A few current Quakes are returnees from those days: Coach Frank Yallop, general manager John Doyle, midfielder Ramiro Corrales, goalkeeper Joe Cannon. Yallop, cut loose by the Galaxy for a draft pick after a disastrous 2007 season, sounded the general tone in his own R-terms: "You never know until you get out there, but I think we're ready.

"I haven't thought about, 'Oh, I'm so desperate to do well.' I'm not trying to prove anybody wrong. I've moved on."

For most of the players, the R-word is redemption. They were exposed in the expansion draft or traded away, usually for allocation money, and since Yallop says the Quakes still have a lot of it, their former teams didn't think all that much of them.

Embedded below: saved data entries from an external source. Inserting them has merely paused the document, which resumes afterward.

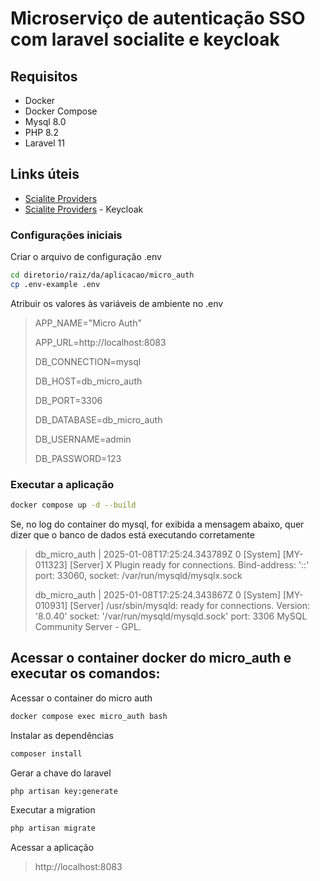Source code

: # Microserviço de autenticação SSO com laravel socialite e keycloak

## Requisitos
- Docker
- Docker Compose
- Mysql 8.0
- PHP 8.2
- Laravel 11

## Links úteis
- [Scialite Providers](https://socialiteproviders.com/about/)
- [Scialite Providers](https://socialiteproviders.com/Keycloak/) - Keycloak

### Configurações iniciais
Criar o arquivo de configuração .env
```sh
cd diretorio/raiz/da/aplicacao/micro_auth
cp .env-example .env
```

Atribuir os valores às variáveis de ambiente no .env

> APP_NAME="Micro Auth"
>
> APP_URL=http://localhost:8083
>
> DB_CONNECTION=mysql
>
> DB_HOST=db_micro_auth
>
> DB_PORT=3306
>
> DB_DATABASE=db_micro_auth
>
> DB_USERNAME=admin
>
> DB_PASSWORD=123

### Executar a aplicação
```sh
docker compose up -d --build
```

Se, no log do container do mysql, for exibida a mensagem abaixo, quer dizer que o banco de dados está executando corretamente

> db_micro_auth     | 2025-01-08T17:25:24.343789Z 0 [System] [MY-011323] [Server] X Plugin ready for connections. Bind-address: '::' port: 33060, socket: /var/run/mysqld/mysqlx.sock
>
> db_micro_auth     | 2025-01-08T17:25:24.343867Z 0 [System] [MY-010931] [Server] /usr/sbin/mysqld: ready for connections. Version: '8.0.40'  socket: '/var/run/mysqld/mysqld.sock'  port: 3306  MySQL Community Server - GPL.

## Acessar o container docker do micro_auth e executar os comandos:
Acessar o container do micro auth
```sh
docker compose exec micro_auth bash
```

Instalar as dependências
```sh
composer install
```

Gerar a chave do laravel
```sh
php artisan key:generate
```

Executar a migration
```sh
php artisan migrate
```

Acessar a aplicação
> http://localhost:8083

"I've discussed this with John a lot," said Yallop. "Any time in this league you get quality traded to you, you've really got to look at it closely. You don't often get that with a player like Ronnie O'Brien for no player. That's important. We haven't lost anybody."

Of course, the Quakes didn't have a lot to lose, starting out with 10 players picked in the expansion draft, one of which - Brian Carroll - was traded to Columbus for Kei Kamara.

The list is well-stocked with proven or at least serviceable MLS players: Nick Garcia, James Riley, Ned Grabavoy, Ryan Cochrane, Ivan Guerrero, Jason Hernandez, Cannon, Corrales, O'Brien. Garcia went to Kansas City in exchange for the No. 1 SuperDraft pick, Cannon and O'Brien and Corrales cost San Jose allocation money. The team is still short up top, with only Gavin Glinton and Kamara somewhat known commodities.

More than a few observers know them as journeymen, nothing more.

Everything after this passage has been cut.